**RECORDS FOR THIS TASK**
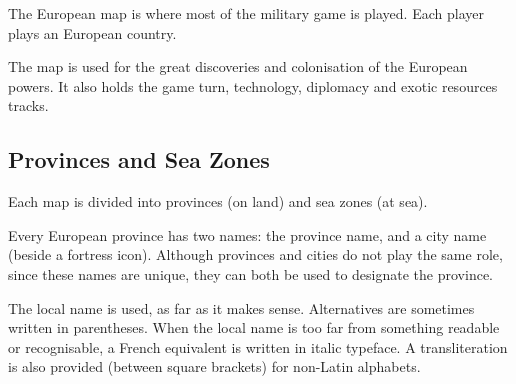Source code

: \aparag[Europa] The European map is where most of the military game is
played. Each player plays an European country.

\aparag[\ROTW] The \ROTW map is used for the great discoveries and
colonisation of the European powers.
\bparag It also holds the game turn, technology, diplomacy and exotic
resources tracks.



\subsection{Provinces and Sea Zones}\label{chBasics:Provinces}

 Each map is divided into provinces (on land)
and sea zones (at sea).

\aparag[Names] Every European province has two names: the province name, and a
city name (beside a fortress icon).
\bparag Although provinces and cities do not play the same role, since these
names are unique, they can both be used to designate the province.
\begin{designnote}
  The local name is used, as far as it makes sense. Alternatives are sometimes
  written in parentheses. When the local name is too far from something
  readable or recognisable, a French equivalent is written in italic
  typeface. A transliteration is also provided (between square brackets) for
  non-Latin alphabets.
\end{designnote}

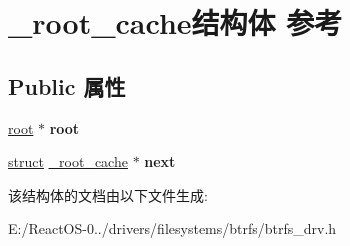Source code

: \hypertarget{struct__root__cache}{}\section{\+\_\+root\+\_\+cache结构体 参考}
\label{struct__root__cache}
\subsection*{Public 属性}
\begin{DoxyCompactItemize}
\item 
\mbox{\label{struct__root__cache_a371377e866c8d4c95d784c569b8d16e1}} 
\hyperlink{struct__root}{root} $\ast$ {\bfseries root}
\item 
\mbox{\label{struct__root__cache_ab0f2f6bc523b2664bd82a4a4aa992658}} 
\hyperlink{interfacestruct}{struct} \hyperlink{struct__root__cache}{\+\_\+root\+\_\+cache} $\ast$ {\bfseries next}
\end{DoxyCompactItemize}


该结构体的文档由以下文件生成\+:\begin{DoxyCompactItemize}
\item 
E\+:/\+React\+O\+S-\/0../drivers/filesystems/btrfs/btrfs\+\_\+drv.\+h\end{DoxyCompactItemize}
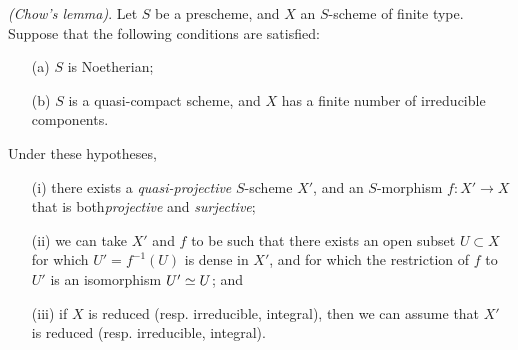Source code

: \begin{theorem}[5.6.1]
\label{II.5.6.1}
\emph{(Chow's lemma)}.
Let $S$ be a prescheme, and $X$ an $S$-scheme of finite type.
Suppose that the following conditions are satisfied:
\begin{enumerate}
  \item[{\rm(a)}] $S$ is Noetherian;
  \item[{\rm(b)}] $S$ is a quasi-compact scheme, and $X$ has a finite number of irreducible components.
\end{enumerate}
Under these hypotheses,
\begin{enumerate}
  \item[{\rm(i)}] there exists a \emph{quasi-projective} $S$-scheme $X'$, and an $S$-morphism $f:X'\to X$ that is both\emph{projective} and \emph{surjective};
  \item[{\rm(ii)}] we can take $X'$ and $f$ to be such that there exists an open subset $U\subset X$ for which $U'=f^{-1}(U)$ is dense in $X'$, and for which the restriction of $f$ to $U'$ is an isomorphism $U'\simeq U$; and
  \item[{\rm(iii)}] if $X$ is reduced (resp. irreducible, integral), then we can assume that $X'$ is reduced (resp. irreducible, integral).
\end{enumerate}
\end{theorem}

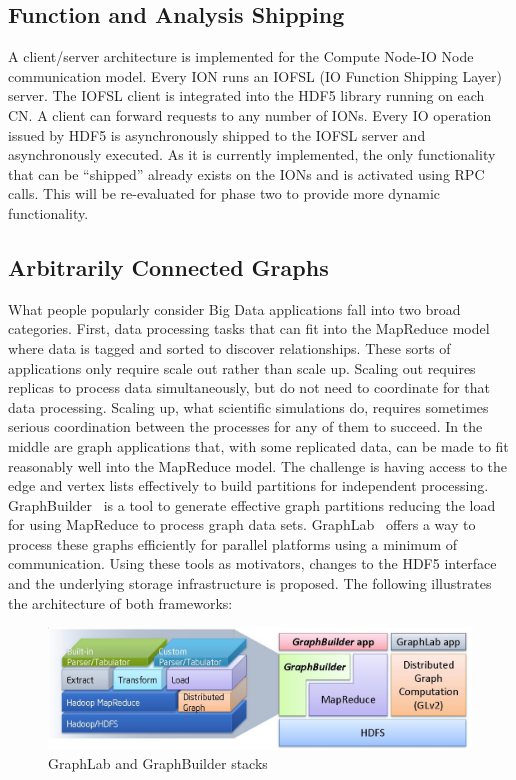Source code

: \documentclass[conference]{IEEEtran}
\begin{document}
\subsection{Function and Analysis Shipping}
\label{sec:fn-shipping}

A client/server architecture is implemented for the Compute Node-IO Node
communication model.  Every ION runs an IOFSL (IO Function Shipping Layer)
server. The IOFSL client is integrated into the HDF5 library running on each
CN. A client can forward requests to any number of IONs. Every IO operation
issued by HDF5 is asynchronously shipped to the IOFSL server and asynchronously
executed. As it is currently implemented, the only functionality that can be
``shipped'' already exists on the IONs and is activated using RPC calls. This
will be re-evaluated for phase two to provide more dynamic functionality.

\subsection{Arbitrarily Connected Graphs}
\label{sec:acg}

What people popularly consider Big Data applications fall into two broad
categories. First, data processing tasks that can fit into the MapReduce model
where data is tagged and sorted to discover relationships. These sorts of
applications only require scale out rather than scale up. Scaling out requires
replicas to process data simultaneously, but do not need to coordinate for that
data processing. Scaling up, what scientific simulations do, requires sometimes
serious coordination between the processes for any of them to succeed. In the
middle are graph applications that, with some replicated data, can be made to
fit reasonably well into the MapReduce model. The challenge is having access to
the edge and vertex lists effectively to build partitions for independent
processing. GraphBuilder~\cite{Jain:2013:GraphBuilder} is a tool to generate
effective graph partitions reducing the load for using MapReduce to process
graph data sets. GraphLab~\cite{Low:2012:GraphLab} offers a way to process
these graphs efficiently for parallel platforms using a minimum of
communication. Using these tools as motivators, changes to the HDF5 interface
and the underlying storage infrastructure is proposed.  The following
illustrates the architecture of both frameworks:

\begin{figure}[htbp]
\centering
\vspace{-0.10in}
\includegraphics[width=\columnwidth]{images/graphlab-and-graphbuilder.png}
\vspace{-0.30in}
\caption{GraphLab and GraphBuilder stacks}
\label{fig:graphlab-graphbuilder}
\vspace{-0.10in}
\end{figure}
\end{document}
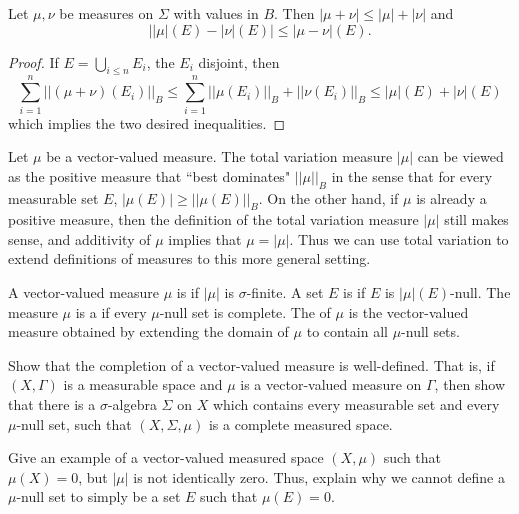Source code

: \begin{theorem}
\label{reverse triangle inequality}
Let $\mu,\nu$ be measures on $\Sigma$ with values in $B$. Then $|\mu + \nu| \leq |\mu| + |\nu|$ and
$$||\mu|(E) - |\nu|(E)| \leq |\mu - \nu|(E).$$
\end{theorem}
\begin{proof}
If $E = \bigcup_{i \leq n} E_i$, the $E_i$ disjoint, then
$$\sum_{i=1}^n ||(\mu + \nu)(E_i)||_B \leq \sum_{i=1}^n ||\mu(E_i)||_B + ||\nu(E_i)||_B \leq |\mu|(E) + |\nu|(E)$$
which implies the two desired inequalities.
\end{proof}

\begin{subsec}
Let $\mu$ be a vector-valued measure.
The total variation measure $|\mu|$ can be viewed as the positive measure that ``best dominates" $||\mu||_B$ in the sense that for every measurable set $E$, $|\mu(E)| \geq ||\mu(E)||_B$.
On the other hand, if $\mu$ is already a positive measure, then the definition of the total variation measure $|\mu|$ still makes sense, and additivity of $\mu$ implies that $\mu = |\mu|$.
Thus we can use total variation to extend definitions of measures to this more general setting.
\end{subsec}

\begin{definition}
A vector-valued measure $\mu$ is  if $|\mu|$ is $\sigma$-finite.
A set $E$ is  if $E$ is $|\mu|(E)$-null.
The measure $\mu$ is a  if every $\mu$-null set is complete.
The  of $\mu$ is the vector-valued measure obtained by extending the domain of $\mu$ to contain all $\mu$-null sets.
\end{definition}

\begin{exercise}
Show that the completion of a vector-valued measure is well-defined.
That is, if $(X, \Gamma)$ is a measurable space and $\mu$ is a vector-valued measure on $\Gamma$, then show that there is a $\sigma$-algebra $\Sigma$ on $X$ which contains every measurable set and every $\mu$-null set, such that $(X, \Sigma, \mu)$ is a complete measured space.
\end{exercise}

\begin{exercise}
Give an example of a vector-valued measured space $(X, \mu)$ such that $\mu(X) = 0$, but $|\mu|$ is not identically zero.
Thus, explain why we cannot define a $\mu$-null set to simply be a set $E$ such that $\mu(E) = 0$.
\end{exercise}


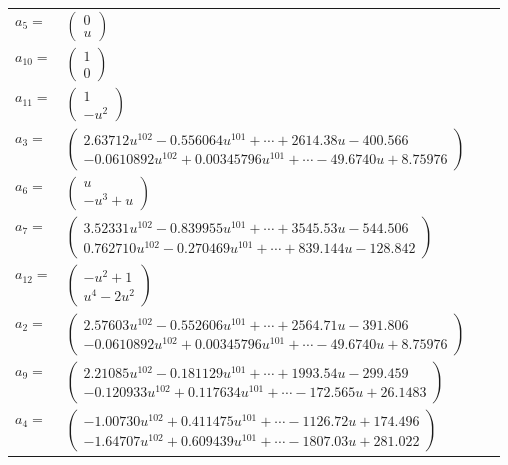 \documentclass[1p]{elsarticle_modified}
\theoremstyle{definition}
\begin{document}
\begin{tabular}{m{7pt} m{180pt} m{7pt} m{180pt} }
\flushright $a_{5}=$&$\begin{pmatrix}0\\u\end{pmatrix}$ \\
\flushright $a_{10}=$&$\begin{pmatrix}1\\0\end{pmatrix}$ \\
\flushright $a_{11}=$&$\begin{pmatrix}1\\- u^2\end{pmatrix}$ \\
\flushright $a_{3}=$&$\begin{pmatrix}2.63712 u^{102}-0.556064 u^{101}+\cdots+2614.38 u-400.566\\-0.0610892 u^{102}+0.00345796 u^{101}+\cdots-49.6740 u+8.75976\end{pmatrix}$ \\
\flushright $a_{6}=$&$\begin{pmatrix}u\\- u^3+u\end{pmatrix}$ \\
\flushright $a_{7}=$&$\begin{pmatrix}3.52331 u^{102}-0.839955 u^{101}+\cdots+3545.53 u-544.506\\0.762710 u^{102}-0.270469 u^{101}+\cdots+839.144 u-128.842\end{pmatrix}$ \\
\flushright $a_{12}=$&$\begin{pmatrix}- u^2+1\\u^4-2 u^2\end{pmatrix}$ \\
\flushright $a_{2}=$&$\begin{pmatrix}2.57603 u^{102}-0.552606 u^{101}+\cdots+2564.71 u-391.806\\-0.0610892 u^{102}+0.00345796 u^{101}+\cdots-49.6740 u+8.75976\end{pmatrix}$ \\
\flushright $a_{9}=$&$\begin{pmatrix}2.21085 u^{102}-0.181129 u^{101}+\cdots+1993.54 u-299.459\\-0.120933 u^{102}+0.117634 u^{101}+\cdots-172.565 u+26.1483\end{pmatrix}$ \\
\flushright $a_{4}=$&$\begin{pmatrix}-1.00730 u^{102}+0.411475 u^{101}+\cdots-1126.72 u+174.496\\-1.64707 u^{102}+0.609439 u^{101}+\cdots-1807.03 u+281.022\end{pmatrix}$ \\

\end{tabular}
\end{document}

**THE PROBLEM**
Within the material above, transcribe exactly the lines that run from the line holding "Function Shipping Layer)" through the line holding "issued by HDF5".

**SOLUTION FOR THIS TASK**
communication model.  Every ION runs an IOFSL (IO Function Shipping Layer)
server. The IOFSL client is integrated into the HDF5 library running on each
CN. A client can forward requests to any number of IONs. Every IO operation
issued by HDF5 is asynchronously shipped to the IOFSL server and asynchronously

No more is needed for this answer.